Interesting to note that in all this discussion the actual hashing function
has never been given.

I assume that it isn't CRC, since the CRC instruction only produces 32 bits.
I also assume that it isn't in the nature of a closely held secret, since
depending on that kind of stuff for security never works.

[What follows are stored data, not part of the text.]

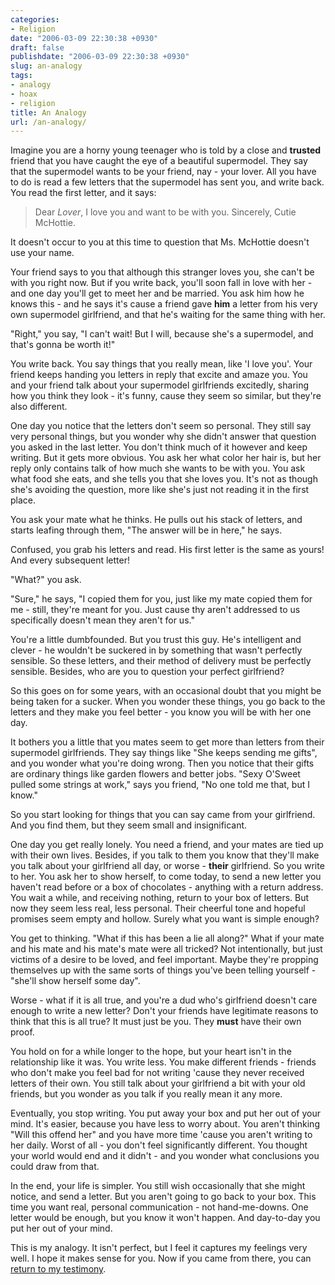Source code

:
 ```yaml
---
categories:
- Religion
date: "2006-03-09 22:30:38 +0930"
draft: false
publishdate: "2006-03-09 22:30:38 +0930"
slug: an-analogy
tags:
- analogy
- hoax
- religion
title: An Analogy
url: /an-analogy/
---
```

Imagine you are a horny young teenager who is told by a close and
**trusted** friend that you have caught the eye of a beautiful
supermodel. They say that the supermodel wants to be your friend, nay -
your lover. All you have to do is read a few letters that the supermodel
has sent you, and write back. You read the first letter, and it says:

> Dear *Lover*, I love you and want to be with you. Sincerely, Cutie
> McHottie.

It doesn't occur to you at this time to question that Ms. McHottie
doesn't use your name.

Your friend says to you that although this stranger loves you, she can't
be with you right now. But if you write back, you'll soon fall in love
with her - and one day you'll get to meet her and be married. You ask
him how he knows this - and he says it's cause a friend gave **him** a
letter from his very own supermodel girlfriend, and that he's waiting
for the same thing with her.

"Right," you say, "I can't wait! But I will, because she's a supermodel,
and that's gonna be worth it!"

You write back. You say things that you really mean, like 'I love you'.
Your friend keeps handing you letters in reply that excite and amaze
you. You and your friend talk about your supermodel girlfriends
excitedly, sharing how you think they look - it's funny, cause they seem
so similar, but they're also different.

One day you notice that the letters don't seem so personal. They still
say very personal things, but you wonder why she didn't answer that
question you asked in the last letter. You don't think much of it
however and keep writing. But it gets more obvious. You ask her what
color her hair is, but her reply only contains talk of how much she
wants to be with you. You ask what food she eats, and she tells you that
she loves you. It's not as though she's avoiding the question, more like
she's just not reading it in the first place.

You ask your mate what he thinks. He pulls out his stack of letters, and
starts leafing through them, "The answer will be in here," he says.

Confused, you grab his letters and read. His first letter is the same as
yours! And every subsequent letter!

"What?" you ask.

"Sure," he says, "I copied them for you, just like my mate copied them
for me - still, they're meant for you. Just cause thy aren't addressed
to us specifically doesn't mean they aren't for us."

You're a little dumbfounded. But you trust this guy. He's intelligent
and clever - he wouldn't be suckered in by something that wasn't
perfectly sensible. So these letters, and their method of delivery must
be perfectly sensible. Besides, who are you to question your perfect
girlfriend?

So this goes on for some years, with an occasional doubt that you might
be being taken for a sucker. When you wonder these things, you go back
to the letters and they make you feel better - you know you will be with
her one day.

It bothers you a little that you mates seem to get more than letters
from their supermodel girlfriends. They say things like "She keeps
sending me gifts", and you wonder what you're doing wrong. Then you
notice that their gifts are ordinary things like garden flowers and
better jobs. "Sexy O'Sweet pulled some strings at work," says you
friend, "No one told me that, but I know."

So you start looking for things that you can say came from your
girlfriend. And you find them, but they seem small and insignificant.

One day you get really lonely. You need a friend, and your mates are
tied up with their own lives. Besides, if you talk to them you know that
they'll make you talk about your girlfriend all day, or worse -
**their** girlfriend. So you write to her. You ask her to show herself,
to come today, to send a new letter you haven't read before or a box of
chocolates - anything with a return address. You wait a while, and
receiving nothing, return to your box of letters. But now they seem less
real, less personal. Their cheerful tone and hopeful promises seem empty
and hollow. Surely what you want is simple enough?

You get to thinking. "What if this has been a lie all along?" What if
your mate and his mate and his mate's mate were all tricked? Not
intentionally, but just victims of a desire to be loved, and feel
important. Maybe they're propping themselves up with the same sorts of
things you've been telling yourself - "she'll show herself some day".

Worse - what if it is all true, and you're a dud who's girlfriend
doesn't care enough to write a new letter? Don't your friends have
legitimate reasons to think that this is all true? It must just be you.
They **must** have their own proof.

You hold on for a while longer to the hope, but your heart isn't in the
relationship like it was. You write less. You make different friends -
friends who don't make you feel bad for not writing 'cause they never
received letters of their own. You still talk about your girlfriend a
bit with your old friends, but you wonder as you talk if you really mean
it any more.

Eventually, you stop writing. You put away your box and put her out of
your mind. It's easier, because you have less to worry about. You aren't
thinking "Will this offend her" and you have more time 'cause you aren't
writing to her daily. Worst of all - you don't feel significantly
different. You thought your world would end and it didn't - and you
wonder what conclusions you could draw from that.

In the end, your life is simpler. You still wish occasionally that she
might notice, and send a letter. But you aren't going to go back to your
box. This time you want real, personal communication - not
hand-me-downs. One letter would be enough, but you know it won't happen.
And day-to-day you put her out of your mind.

This is my analogy. It isn't perfect, but I feel it captures my feelings
very well. I hope it makes sense for you. Now if you came from there,
you can [return to my
testimony](//the.geekorium.com.au/testimony/#returnfromanalogy).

My best guess would be that it is the DES 8-byte-munge algorithm, in which
case the compute and memory requirements of the problem are more than I can
deal with.

What is it?

    Its a Purdy polynomial - basically a polynomial of order 2^64 with
    only a few coefficients that are large - computed modulo 2^64.
    
    /Bevin

    See the August 1974 issue of Communications of the ACM, particularly

	A High Security Login Procedure, by G. B. Purdy

    - Jim

    Thanks Jim, I didn't know such an article existed and VMS's p/w
    hash has always intrigued me!
    
    /Bevin

I've got the VMS source code for the password encoding.  It's only a page
or two at the most.  I'll be glad to post it or forward it if folks
think that's "kosher".

/Eric

    I'd say it's "kosher" to distribute the sources -- the security
    does not rely on a 'secret algorithm'.  However, I'll ask that you
    not post the source code here (it's a bit largish) -- the hashing
    of the quadword can be described in just a couple equations.